## YOUR INSTRUCTIONS
Where a picture appears, skip it; print everything else in the records exactly as it stands.

## PROVIDED DATA
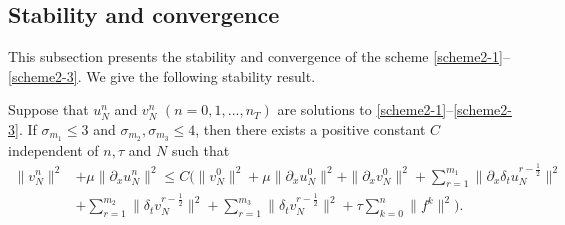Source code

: \documentclass[10pt]{siamltex}
\newcommand{\px}[1][x]{\partial_{#1}}
\newcommand{\mfrac}[1][2]{\frac{1}{2}}
\begin{document}
\subsection{Stability and convergence}\label{sec4-3}
This subsection presents
 the stability and convergence of the scheme \eqref{scheme2-1}--\eqref{scheme2-3}.
We  give the following stability result.
\begin{theorem}\label{thm:stability}
Suppose that $u_N^n$ and $v_N^n$  $(n=0,1,...,n_T)$ are solutions to
\eqref{scheme2-1}--\eqref{scheme2-3}.
If $\sigma_{m_1}\leq3$ and $\sigma_{m_2},\sigma_{m_3}\leq 4$,
then there exists a positive constant $C$ independent of $n,\tau$ and $N$ such that
\begin{eqnarray}
\|v_N^{n}\|^2 &+\mu\|\px[x]u_N^{n}\|^2\leq C\bigg(\|v_N^{0}\|^2 +\mu\|\px[x]u_N^{0}\|^2+\|\px[x]v_N^{0}\|^2
+ \sum_{r=1}^{m_1} \|\px[x]\delta_tu_N^{r-\mfrac}\|^2 \nonumber\\
&+  \sum_{r=1}^{m_2}\|\delta_tv_N^{r-\mfrac}\|^2+ \sum_{r=1}^{m_3}\|\delta_tv_N^{r-\mfrac}\|^2
+\tau\sum_{k=0}^{n}\|f^{k}\|^2\bigg).\label{s5:eq-8}
\end{eqnarray}
\end{theorem}
\end{document}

## TASK RESPONSE
Source code

: \documentclass[10pt]{siamltex}
\newcommand{\px}[1][x]{\partial_{#1}}
\newcommand{\mfrac}[1][2]{\frac{1}{2}}
\begin{document}
\subsection{Stability and convergence}\label{sec4-3}
This subsection presents
 the stability and convergence of the scheme \eqref{scheme2-1}--\eqref{scheme2-3}.
We  give the following stability result.
\begin{theorem}\label{thm:stability}
Suppose that $u_N^n$ and $v_N^n$  $(n=0,1,...,n_T)$ are solutions to
\eqref{scheme2-1}--\eqref{scheme2-3}.
If $\sigma_{m_1}\leq3$ and $\sigma_{m_2},\sigma_{m_3}\leq 4$,
then there exists a positive constant $C$ independent of $n,\tau$ and $N$ such that
\begin{eqnarray}
\|v_N^{n}\|^2 &+\mu\|\px[x]u_N^{n}\|^2\leq C\bigg(\|v_N^{0}\|^2 +\mu\|\px[x]u_N^{0}\|^2+\|\px[x]v_N^{0}\|^2
+ \sum_{r=1}^{m_1} \|\px[x]\delta_tu_N^{r-\mfrac}\|^2 \nonumber\\
&+  \sum_{r=1}^{m_2}\|\delta_tv_N^{r-\mfrac}\|^2+ \sum_{r=1}^{m_3}\|\delta_tv_N^{r-\mfrac}\|^2
+\tau\sum_{k=0}^{n}\|f^{k}\|^2\bigg).\label{s5:eq-8}
\end{eqnarray}
\end{theorem}
\end{document}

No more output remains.